[Excerpts from a dataset]

=======

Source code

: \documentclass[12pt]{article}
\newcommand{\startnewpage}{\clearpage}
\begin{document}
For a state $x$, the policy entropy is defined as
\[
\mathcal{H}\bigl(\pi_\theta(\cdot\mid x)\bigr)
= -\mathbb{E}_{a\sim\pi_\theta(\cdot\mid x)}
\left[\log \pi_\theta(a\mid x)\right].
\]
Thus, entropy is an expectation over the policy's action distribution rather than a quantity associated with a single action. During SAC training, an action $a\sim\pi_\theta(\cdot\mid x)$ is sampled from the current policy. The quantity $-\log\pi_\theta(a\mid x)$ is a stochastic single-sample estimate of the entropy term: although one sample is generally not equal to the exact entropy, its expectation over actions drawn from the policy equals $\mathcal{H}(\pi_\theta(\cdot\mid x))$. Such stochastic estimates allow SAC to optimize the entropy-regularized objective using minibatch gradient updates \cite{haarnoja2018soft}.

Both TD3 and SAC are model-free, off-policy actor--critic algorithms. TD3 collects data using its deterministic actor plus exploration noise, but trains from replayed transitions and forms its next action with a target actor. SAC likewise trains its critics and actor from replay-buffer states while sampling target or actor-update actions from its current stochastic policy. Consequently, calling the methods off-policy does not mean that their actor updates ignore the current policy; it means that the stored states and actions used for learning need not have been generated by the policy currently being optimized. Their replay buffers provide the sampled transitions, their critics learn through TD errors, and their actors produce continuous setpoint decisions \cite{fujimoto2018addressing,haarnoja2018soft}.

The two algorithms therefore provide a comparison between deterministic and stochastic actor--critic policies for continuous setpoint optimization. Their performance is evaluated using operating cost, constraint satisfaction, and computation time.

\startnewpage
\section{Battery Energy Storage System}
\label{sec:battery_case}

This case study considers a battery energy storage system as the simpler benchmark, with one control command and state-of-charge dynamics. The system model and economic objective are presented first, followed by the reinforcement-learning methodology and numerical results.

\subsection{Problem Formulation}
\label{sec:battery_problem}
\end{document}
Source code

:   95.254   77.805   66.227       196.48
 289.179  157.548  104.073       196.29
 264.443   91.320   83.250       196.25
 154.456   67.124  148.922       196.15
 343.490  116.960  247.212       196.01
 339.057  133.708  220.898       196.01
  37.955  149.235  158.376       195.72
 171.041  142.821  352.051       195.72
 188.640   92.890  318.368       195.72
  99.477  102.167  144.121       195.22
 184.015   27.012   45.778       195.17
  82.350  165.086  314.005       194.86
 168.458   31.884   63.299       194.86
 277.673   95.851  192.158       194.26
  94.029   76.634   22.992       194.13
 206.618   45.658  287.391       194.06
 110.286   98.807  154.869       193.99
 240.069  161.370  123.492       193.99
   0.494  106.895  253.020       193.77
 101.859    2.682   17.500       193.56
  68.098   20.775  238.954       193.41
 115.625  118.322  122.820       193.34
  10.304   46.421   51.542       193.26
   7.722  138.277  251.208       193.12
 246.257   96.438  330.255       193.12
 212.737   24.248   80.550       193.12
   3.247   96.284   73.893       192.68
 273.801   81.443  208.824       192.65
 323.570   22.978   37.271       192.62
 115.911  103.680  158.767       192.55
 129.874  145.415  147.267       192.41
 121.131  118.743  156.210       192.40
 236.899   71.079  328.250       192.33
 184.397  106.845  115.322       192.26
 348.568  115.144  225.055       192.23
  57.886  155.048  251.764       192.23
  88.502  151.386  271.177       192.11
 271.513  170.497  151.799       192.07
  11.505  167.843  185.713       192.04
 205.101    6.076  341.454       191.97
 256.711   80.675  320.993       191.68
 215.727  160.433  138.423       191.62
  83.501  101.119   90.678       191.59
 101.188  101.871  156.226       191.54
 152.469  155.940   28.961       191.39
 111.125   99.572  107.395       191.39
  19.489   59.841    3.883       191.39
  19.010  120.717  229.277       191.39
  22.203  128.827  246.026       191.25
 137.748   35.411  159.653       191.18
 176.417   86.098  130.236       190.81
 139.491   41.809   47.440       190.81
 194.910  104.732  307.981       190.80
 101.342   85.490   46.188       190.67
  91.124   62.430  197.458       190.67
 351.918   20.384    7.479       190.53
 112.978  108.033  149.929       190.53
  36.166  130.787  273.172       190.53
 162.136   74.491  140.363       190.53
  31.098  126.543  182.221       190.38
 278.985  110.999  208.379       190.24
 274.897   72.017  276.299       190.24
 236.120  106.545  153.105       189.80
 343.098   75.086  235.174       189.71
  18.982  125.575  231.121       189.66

=======

YOUR GOAL
Would you mind giving all the records again exactly?

SOLUTION TO THIS TASK
Source code

: \documentclass[12pt]{article}
\newcommand{\startnewpage}{\clearpage}
\begin{document}
For a state $x$, the policy entropy is defined as
\[
\mathcal{H}\bigl(\pi_\theta(\cdot\mid x)\bigr)
= -\mathbb{E}_{a\sim\pi_\theta(\cdot\mid x)}
\left[\log \pi_\theta(a\mid x)\right].
\]
Thus, entropy is an expectation over the policy's action distribution rather than a quantity associated with a single action. During SAC training, an action $a\sim\pi_\theta(\cdot\mid x)$ is sampled from the current policy. The quantity $-\log\pi_\theta(a\mid x)$ is a stochastic single-sample estimate of the entropy term: although one sample is generally not equal to the exact entropy, its expectation over actions drawn from the policy equals $\mathcal{H}(\pi_\theta(\cdot\mid x))$. Such stochastic estimates allow SAC to optimize the entropy-regularized objective using minibatch gradient updates \cite{haarnoja2018soft}.

Both TD3 and SAC are model-free, off-policy actor--critic algorithms. TD3 collects data using its deterministic actor plus exploration noise, but trains from replayed transitions and forms its next action with a target actor. SAC likewise trains its critics and actor from replay-buffer states while sampling target or actor-update actions from its current stochastic policy. Consequently, calling the methods off-policy does not mean that their actor updates ignore the current policy; it means that the stored states and actions used for learning need not have been generated by the policy currently being optimized. Their replay buffers provide the sampled transitions, their critics learn through TD errors, and their actors produce continuous setpoint decisions \cite{fujimoto2018addressing,haarnoja2018soft}.

The two algorithms therefore provide a comparison between deterministic and stochastic actor--critic policies for continuous setpoint optimization. Their performance is evaluated using operating cost, constraint satisfaction, and computation time.

\startnewpage
\section{Battery Energy Storage System}
\label{sec:battery_case}

This case study considers a battery energy storage system as the simpler benchmark, with one control command and state-of-charge dynamics. The system model and economic objective are presented first, followed by the reinforcement-learning methodology and numerical results.

\subsection{Problem Formulation}
\label{sec:battery_problem}
\end{document}
Source code

:   95.254   77.805   66.227       196.48
 289.179  157.548  104.073       196.29
 264.443   91.320   83.250       196.25
 154.456   67.124  148.922       196.15
 343.490  116.960  247.212       196.01
 339.057  133.708  220.898       196.01
  37.955  149.235  158.376       195.72
 171.041  142.821  352.051       195.72
 188.640   92.890  318.368       195.72
  99.477  102.167  144.121       195.22
 184.015   27.012   45.778       195.17
  82.350  165.086  314.005       194.86
 168.458   31.884   63.299       194.86
 277.673   95.851  192.158       194.26
  94.029   76.634   22.992       194.13
 206.618   45.658  287.391       194.06
 110.286   98.807  154.869       193.99
 240.069  161.370  123.492       193.99
   0.494  106.895  253.020       193.77
 101.859    2.682   17.500       193.56
  68.098   20.775  238.954       193.41
 115.625  118.322  122.820       193.34
  10.304   46.421   51.542       193.26
   7.722  138.277  251.208       193.12
 246.257   96.438  330.255       193.12
 212.737   24.248   80.550       193.12
   3.247   96.284   73.893       192.68
 273.801   81.443  208.824       192.65
 323.570   22.978   37.271       192.62
 115.911  103.680  158.767       192.55
 129.874  145.415  147.267       192.41
 121.131  118.743  156.210       192.40
 236.899   71.079  328.250       192.33
 184.397  106.845  115.322       192.26
 348.568  115.144  225.055       192.23
  57.886  155.048  251.764       192.23
  88.502  151.386  271.177       192.11
 271.513  170.497  151.799       192.07
  11.505  167.843  185.713       192.04
 205.101    6.076  341.454       191.97
 256.711   80.675  320.993       191.68
 215.727  160.433  138.423       191.62
  83.501  101.119   90.678       191.59
 101.188  101.871  156.226       191.54
 152.469  155.940   28.961       191.39
 111.125   99.572  107.395       191.39
  19.489   59.841    3.883       191.39
  19.010  120.717  229.277       191.39
  22.203  128.827  246.026       191.25
 137.748   35.411  159.653       191.18
 176.417   86.098  130.236       190.81
 139.491   41.809   47.440       190.81
 194.910  104.732  307.981       190.80
 101.342   85.490   46.188       190.67
  91.124   62.430  197.458       190.67
 351.918   20.384    7.479       190.53
 112.978  108.033  149.929       190.53
  36.166  130.787  273.172       190.53
 162.136   74.491  140.363       190.53
  31.098  126.543  182.221       190.38
 278.985  110.999  208.379       190.24
 274.897   72.017  276.299       190.24
 236.120  106.545  153.105       189.80
 343.098   75.086  235.174       189.71
  18.982  125.575  231.121       189.66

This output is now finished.